### Aim of the task
Search the records below for the string "Henrique" and copy each line where it turns up.

### Information provided
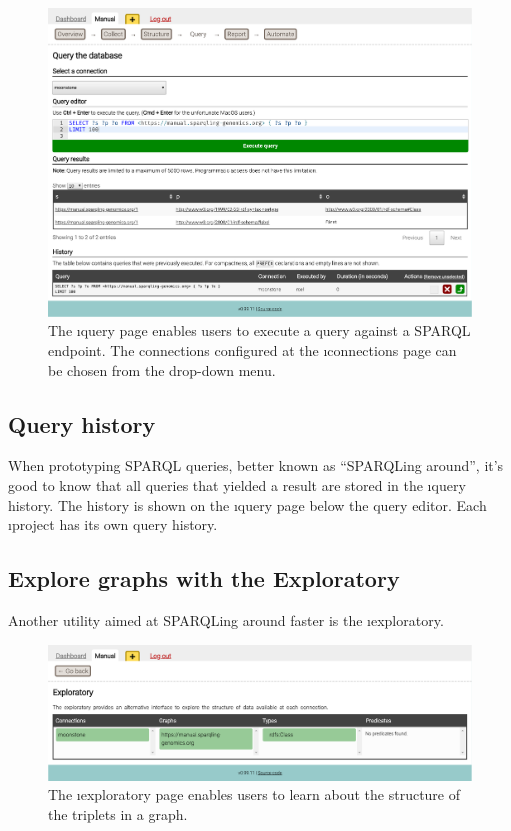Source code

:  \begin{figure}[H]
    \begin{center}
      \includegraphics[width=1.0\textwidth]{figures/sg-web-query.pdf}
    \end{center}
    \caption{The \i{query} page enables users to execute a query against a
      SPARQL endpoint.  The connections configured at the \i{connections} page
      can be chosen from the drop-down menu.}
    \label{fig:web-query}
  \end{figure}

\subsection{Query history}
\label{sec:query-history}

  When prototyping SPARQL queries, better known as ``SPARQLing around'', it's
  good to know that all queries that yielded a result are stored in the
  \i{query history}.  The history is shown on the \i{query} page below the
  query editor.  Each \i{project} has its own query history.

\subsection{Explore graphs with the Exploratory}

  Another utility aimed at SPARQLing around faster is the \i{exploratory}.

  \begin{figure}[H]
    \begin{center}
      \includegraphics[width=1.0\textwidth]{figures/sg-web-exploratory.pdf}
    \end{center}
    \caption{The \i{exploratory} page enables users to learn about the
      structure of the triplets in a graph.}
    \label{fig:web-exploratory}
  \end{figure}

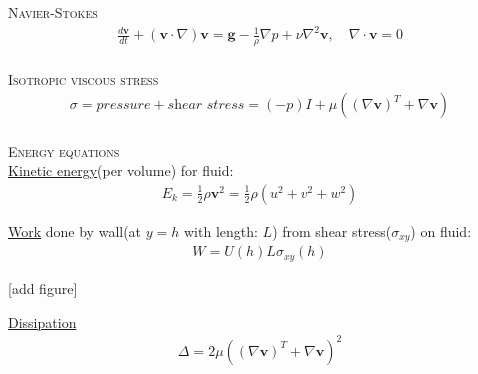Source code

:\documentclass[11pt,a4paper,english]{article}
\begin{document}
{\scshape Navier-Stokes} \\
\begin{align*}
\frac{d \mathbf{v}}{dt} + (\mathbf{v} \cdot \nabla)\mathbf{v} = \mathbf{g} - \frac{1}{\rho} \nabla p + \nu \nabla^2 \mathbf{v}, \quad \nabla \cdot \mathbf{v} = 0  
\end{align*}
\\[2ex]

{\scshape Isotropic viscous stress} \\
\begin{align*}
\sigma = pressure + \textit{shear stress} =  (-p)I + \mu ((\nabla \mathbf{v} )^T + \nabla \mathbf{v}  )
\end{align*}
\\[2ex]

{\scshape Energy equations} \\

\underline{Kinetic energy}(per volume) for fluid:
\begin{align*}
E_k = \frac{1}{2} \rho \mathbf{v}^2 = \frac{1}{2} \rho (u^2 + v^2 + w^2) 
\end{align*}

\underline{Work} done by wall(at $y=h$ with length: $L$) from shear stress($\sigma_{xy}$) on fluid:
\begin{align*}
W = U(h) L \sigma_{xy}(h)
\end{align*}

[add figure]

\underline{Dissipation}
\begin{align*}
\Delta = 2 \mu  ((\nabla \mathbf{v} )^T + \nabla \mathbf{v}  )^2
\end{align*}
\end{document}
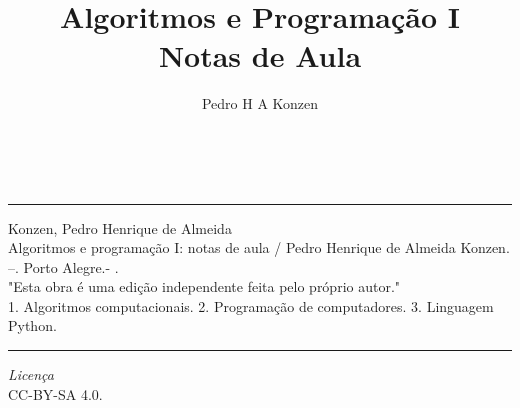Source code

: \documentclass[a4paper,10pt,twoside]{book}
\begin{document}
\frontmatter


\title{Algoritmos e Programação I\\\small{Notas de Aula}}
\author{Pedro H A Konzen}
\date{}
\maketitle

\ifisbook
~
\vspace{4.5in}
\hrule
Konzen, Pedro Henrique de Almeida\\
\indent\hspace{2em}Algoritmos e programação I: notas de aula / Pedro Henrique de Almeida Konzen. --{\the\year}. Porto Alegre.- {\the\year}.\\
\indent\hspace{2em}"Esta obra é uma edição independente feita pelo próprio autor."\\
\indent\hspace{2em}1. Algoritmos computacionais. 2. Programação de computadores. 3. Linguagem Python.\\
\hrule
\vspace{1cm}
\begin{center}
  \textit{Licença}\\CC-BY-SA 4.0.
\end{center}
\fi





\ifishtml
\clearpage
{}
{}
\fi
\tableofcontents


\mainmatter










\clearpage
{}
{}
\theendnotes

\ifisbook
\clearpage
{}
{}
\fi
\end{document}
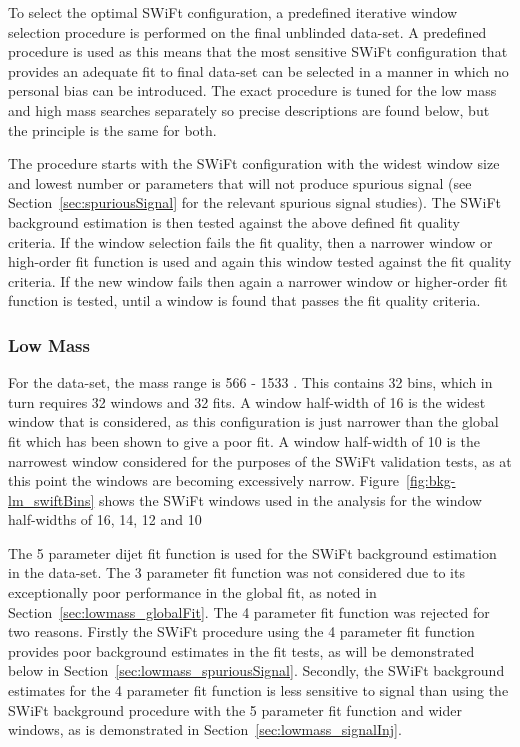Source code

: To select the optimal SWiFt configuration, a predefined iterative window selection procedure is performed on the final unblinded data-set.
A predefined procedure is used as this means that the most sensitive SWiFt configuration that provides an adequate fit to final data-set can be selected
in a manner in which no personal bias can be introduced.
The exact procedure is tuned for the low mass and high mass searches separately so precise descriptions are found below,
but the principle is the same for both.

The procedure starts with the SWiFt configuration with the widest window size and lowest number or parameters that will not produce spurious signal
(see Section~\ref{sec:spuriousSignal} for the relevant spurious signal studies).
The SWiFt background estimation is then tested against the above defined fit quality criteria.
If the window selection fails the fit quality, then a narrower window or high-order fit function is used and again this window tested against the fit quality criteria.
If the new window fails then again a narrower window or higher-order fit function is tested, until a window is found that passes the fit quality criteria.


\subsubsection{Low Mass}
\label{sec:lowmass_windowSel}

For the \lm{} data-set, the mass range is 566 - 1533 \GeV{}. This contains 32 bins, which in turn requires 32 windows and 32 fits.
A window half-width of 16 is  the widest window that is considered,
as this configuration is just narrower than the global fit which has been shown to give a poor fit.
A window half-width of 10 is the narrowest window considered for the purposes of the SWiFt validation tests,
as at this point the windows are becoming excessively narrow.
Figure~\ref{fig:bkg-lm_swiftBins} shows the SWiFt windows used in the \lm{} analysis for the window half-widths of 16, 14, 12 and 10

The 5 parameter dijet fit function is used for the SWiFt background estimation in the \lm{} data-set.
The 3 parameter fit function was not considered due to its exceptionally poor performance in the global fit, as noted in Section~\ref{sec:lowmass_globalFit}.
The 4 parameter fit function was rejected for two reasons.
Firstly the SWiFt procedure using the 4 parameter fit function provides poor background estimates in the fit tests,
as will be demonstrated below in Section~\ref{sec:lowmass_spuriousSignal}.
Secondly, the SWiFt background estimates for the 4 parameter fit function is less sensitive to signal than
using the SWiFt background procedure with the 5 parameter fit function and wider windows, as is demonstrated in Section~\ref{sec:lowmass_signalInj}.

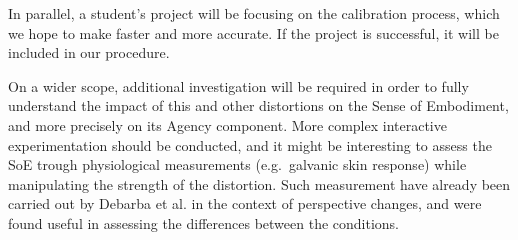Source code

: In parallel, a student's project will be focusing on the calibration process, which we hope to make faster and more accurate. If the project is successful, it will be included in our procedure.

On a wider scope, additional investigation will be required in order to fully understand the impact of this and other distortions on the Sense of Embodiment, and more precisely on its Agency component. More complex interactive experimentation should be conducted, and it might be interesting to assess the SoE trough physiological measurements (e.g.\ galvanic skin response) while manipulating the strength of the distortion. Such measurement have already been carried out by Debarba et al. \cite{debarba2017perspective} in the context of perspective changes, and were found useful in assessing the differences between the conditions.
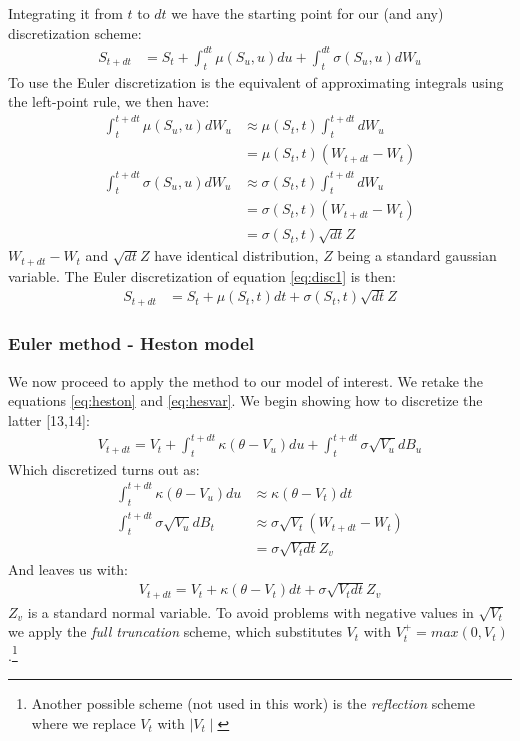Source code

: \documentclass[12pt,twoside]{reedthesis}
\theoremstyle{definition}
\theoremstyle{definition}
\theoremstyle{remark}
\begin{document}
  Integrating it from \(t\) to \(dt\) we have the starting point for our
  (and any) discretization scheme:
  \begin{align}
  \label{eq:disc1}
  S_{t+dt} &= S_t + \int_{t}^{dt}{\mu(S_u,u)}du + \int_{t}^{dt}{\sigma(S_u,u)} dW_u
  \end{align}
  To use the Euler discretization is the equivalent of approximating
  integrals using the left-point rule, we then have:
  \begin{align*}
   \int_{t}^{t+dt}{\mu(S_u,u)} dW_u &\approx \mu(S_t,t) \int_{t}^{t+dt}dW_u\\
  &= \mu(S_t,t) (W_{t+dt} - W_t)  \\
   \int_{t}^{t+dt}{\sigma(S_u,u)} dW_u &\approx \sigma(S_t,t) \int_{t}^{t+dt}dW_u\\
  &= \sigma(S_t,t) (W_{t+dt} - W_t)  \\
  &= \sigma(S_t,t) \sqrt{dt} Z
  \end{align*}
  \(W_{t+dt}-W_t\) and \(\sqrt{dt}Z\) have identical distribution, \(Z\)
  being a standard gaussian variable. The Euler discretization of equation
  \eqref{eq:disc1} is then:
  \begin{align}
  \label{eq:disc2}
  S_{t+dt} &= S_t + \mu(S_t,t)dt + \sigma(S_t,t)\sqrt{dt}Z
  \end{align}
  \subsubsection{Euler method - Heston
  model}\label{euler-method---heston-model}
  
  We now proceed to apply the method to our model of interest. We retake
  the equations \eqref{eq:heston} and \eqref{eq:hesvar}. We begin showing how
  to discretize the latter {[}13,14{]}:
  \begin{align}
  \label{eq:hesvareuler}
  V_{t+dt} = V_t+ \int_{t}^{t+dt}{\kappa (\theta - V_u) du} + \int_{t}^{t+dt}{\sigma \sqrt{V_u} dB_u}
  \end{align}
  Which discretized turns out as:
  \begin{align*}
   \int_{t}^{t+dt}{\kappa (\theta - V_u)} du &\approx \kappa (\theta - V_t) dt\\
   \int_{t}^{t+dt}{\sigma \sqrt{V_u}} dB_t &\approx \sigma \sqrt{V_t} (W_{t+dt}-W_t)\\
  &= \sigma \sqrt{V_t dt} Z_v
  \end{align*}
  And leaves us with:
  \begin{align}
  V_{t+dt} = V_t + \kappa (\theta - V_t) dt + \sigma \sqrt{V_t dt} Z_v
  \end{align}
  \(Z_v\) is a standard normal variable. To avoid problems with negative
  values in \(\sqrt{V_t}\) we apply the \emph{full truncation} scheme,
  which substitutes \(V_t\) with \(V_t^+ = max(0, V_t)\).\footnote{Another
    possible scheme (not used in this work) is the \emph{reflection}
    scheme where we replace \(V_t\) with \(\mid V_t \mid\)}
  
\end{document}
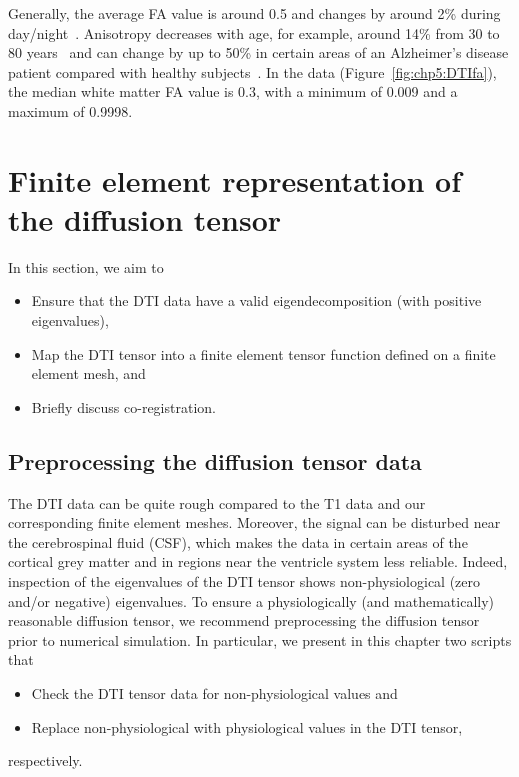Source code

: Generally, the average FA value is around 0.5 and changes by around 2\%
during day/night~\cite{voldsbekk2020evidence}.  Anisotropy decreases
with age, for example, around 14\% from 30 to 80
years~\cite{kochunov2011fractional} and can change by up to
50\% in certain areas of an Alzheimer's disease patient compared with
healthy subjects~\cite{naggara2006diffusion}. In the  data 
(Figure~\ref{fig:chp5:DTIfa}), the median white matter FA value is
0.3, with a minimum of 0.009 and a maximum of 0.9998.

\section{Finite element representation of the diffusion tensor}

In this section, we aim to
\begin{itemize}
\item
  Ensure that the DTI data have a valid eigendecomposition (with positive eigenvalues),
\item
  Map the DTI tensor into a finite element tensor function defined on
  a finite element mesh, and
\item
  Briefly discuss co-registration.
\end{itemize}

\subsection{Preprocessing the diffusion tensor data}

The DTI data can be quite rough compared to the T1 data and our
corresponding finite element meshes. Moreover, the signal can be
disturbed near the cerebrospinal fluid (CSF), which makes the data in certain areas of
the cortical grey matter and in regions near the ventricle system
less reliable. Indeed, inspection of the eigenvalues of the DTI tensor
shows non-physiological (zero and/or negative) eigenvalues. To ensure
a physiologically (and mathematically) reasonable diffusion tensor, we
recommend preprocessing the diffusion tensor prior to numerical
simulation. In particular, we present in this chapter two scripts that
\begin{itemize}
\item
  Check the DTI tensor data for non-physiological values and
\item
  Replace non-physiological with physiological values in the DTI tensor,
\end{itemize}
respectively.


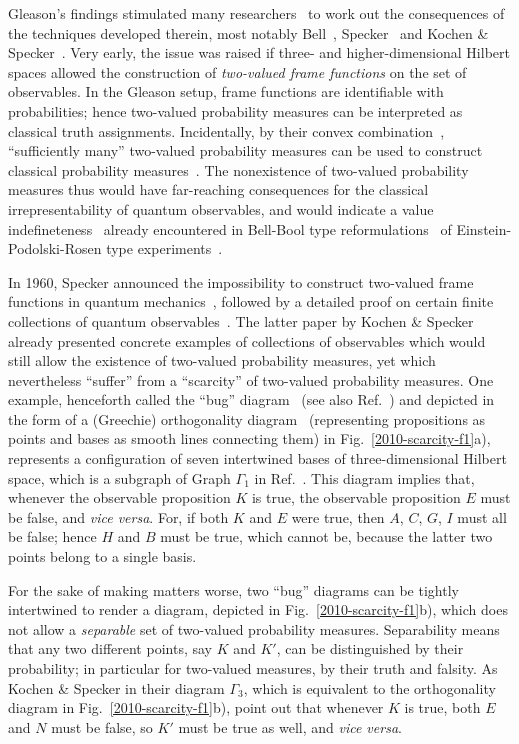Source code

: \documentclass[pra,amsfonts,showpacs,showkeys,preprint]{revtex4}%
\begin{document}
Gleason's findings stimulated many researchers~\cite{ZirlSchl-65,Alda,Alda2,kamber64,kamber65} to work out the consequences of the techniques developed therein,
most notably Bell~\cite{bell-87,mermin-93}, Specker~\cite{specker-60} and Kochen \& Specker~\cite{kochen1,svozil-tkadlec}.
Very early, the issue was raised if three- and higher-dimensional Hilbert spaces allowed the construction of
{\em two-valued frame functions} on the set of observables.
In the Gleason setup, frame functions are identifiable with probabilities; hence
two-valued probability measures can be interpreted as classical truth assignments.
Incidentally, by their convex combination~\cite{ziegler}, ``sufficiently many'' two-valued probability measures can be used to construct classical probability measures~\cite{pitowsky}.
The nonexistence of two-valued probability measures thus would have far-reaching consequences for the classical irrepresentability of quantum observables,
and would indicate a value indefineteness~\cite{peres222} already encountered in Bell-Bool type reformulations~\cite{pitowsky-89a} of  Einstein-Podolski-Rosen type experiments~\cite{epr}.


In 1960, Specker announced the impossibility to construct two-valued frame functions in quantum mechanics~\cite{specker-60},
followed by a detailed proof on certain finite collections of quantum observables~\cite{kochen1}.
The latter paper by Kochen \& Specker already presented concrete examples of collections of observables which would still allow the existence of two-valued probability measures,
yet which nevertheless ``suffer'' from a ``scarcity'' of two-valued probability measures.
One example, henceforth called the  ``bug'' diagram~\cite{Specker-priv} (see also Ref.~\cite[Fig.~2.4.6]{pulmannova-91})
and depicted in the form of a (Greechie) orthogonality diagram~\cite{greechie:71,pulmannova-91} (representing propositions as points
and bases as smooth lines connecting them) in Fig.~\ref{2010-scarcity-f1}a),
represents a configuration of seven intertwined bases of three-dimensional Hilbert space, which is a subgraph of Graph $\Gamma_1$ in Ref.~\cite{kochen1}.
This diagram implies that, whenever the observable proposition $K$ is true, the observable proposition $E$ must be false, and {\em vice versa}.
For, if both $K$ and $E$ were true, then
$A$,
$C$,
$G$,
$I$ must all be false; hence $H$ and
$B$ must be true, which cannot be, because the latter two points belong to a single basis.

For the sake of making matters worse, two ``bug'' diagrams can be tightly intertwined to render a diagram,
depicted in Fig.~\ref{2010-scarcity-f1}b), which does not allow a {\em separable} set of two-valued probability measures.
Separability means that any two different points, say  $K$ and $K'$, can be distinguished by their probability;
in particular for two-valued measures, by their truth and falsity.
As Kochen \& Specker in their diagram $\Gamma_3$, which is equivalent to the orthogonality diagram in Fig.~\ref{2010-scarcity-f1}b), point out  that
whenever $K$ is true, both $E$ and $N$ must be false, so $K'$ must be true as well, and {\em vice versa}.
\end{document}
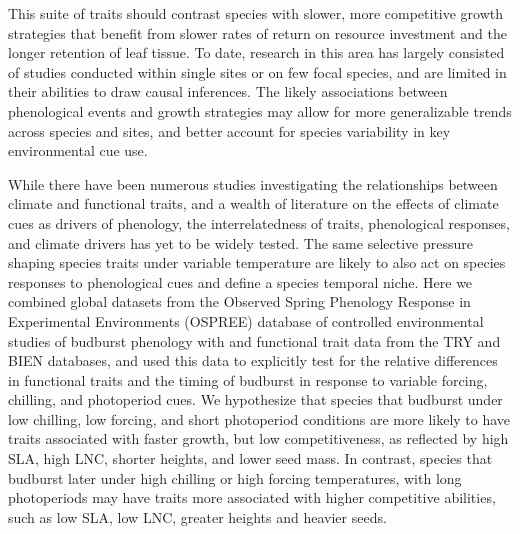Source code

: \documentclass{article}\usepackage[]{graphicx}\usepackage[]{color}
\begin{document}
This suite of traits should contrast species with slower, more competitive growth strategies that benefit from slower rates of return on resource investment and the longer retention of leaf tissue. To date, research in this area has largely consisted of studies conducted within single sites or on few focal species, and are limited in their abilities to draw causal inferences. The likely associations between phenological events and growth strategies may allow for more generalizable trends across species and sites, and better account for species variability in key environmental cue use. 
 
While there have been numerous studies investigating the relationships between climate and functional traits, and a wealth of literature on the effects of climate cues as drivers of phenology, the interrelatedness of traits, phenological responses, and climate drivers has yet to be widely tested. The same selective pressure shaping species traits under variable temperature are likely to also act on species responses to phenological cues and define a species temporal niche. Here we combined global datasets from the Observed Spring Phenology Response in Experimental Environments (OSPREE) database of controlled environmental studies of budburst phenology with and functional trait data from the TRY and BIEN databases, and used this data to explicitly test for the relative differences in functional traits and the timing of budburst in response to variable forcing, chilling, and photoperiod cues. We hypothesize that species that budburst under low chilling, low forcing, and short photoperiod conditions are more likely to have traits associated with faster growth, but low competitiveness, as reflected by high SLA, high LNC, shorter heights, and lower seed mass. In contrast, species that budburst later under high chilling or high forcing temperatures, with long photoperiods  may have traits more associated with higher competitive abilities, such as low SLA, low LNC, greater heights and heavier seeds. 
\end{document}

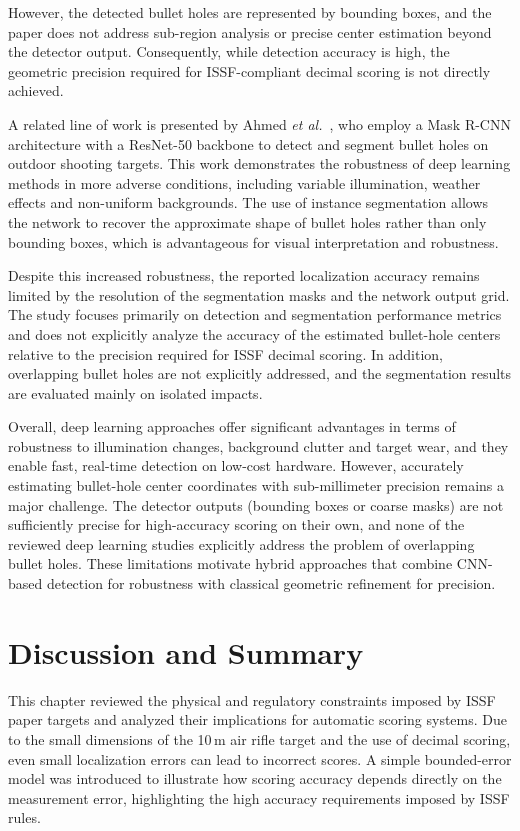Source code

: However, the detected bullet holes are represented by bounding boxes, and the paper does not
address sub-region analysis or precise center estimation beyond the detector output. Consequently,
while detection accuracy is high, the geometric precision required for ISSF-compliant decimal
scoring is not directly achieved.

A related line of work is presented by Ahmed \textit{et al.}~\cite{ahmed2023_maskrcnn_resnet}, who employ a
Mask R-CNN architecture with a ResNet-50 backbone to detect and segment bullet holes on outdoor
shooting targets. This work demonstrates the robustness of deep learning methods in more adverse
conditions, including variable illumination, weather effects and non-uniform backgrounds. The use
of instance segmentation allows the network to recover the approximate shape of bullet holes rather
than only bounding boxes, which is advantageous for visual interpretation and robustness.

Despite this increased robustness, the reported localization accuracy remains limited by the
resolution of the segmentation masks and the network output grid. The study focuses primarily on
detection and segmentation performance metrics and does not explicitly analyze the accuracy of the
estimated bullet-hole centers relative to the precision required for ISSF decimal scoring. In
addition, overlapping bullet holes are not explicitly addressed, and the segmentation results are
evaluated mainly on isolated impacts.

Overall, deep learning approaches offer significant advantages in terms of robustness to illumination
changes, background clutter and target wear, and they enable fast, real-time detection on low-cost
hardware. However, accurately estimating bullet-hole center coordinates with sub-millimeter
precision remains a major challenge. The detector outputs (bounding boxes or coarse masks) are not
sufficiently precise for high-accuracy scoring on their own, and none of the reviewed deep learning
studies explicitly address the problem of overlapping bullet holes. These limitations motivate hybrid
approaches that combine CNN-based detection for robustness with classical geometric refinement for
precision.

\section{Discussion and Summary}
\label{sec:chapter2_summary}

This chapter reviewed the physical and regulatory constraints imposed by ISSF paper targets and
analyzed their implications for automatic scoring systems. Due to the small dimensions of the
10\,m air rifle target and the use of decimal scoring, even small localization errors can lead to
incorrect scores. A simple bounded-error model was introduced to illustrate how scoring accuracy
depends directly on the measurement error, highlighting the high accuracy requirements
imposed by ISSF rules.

### Answer box
Konzen, Pedro Henrique de Almeida\\
\indent\hspace{2em}Algoritmos e programação I: notas de aula / Pedro Henrique de Almeida Konzen. --{\the\year}. Porto Alegre.- {\the\year}.\\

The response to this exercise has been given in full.